The performance of the BS and TAS algorithms with very long modestly enriched fragments was checked on the simulated extended activated genome fragments (from 100,000 to 1,600,000 bp in length). For both algorithms, we examined the distribution of distances from the detected fragment margins to the closest margin of the true fragment for detected fragments of high score (>10). The BS-short mode was inaccurate in the detection of a fragment's margins. It generated a distribution of distances with an average of about 100,000 bp and SD = ∼300,000 bp. The TAS algorithm gave even worse results. Indeed, for a TAS window equal to 70 bp, the distribution's average was ∼450,000 bp and SD = ∼400,000 bp. For a TAS window equal to 1,000 bp, the distribution's average was 600,000 bp and SD = 450,000 bp, which is not an improvement over the shorter window. This very high inaccuracy level reflects the extensive fragment subdivision by both algorithms. In contrast, the BS-long mode detected the true fragment margins 1,000 times more accurately. Indeed, its distribution average was equal to ∼400 bp and SD = 300 bp.

Arabidopsis Whole-Genome Expression Data.

Our results showed a corroboration between the expression enrichment landscape obtained using the BS algorithm (short mode) and the underlying exon structure. For instance, the exon structure of gene PMR5 is clearly correlated with the expression enrichment landscape (62% of overlapping; Fig. 2).
Fig. 2.
Detection of the exon-specific signal enrichments in the neighborhood of the PMR5 gene (chr2, positions 12,812,803–12,816,439) by the BS algorithm. The presentation consists of two panels. (A) The sum of raw log-signals across three replicates of Arabidopsis sibling data (2) in the gene neighborhood. The exon locations in this panel are marked by “ex” on the x axis. (B) The fragments (blue and pink bars) that appeared to be enriched by up-regulated signals as detected by the BS algorithm (short mode). The height of the blue bars is the enrichment score for a fragment. The pink bars depict the average fragment's signal in SD units. The detected fragments overlap with the exon locations (depicted by the yellow negative bars) in 62% of all probes in exons.

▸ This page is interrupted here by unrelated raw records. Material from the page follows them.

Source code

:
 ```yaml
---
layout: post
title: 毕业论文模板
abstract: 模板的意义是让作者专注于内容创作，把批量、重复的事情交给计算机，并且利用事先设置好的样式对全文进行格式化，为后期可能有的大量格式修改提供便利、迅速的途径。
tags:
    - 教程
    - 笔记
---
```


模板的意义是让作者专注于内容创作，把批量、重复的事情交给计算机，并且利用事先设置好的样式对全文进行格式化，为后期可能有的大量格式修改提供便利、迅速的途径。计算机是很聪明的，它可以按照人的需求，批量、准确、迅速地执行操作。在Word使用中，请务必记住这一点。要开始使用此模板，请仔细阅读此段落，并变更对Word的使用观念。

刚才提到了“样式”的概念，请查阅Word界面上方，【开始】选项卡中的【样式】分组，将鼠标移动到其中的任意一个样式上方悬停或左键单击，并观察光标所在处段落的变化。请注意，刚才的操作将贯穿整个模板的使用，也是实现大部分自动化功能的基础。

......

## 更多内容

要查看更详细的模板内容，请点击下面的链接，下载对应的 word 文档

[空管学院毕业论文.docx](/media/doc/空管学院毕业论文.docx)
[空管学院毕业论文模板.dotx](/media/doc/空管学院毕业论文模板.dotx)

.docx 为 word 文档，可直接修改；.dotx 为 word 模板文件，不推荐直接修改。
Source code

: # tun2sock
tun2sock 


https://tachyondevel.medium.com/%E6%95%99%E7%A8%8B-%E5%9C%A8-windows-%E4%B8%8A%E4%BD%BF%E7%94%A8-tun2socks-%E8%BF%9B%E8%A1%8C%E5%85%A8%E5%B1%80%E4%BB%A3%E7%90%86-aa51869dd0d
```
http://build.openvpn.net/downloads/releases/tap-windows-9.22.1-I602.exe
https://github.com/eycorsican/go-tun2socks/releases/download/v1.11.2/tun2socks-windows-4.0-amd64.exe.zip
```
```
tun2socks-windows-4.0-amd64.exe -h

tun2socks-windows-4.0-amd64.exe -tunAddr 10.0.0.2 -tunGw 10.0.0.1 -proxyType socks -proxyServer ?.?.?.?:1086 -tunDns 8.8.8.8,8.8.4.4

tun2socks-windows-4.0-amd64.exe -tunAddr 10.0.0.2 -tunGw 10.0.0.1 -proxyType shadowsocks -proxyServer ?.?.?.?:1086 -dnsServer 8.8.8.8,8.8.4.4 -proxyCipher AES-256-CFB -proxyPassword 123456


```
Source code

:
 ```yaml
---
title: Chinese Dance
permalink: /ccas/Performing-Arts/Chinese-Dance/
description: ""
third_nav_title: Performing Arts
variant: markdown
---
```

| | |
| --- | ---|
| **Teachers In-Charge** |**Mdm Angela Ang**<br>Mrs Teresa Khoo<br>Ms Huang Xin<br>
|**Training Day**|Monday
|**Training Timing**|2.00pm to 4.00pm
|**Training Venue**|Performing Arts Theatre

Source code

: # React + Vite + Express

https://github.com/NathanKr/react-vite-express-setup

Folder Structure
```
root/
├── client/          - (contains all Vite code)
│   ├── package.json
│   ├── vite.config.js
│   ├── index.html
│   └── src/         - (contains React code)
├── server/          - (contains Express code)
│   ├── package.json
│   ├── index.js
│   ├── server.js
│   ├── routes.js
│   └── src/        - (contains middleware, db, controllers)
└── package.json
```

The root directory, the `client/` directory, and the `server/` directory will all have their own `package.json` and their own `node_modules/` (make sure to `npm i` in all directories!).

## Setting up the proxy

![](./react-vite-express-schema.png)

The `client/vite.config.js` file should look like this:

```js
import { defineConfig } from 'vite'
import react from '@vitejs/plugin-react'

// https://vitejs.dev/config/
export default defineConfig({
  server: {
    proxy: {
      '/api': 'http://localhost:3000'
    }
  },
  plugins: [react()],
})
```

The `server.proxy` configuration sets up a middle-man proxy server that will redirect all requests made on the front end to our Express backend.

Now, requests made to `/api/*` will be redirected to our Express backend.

Arabidopsis Genome H3K27me3 CHIP-on-Chip Data.

The BS analysis of Arabidopsis histone 3 lysine 27 trimethylation (H3K27me3) data (4) revealed many activated fragments. Besides narrow gene-associated histone trimethylated fragments, the analysis found several long fragments. In particular, the long region (∼250,000 bp) in the pericentromeric zone of chromosome 2 is highly enriched by up-regulated H3K27me3 signals (Fig. 3). This example demonstrates that the BS algorithm can detect both short and very long enriched fragments with their accurate margins.
Fig. 3.
The histone 3 lysine 27 trimethylated fragments in Arabidopsis chromosome 2 as detected by the BS algorithm. The blue bars in the main picture depict the detected enriched fragments, and the pink bars show the average fragment's level of log-signals in SD units. An extended fragment (∼250,000 bp) enriched by up-regulated signals was detected by the BS-long algorithm in the centromere region (the fragment's start position is about 3,250,000 bp). The two insets give a closer look at this region. The left inset shows how activations were detected by the BS-long mode, and the right shows how the BS-short algorithm detected activations.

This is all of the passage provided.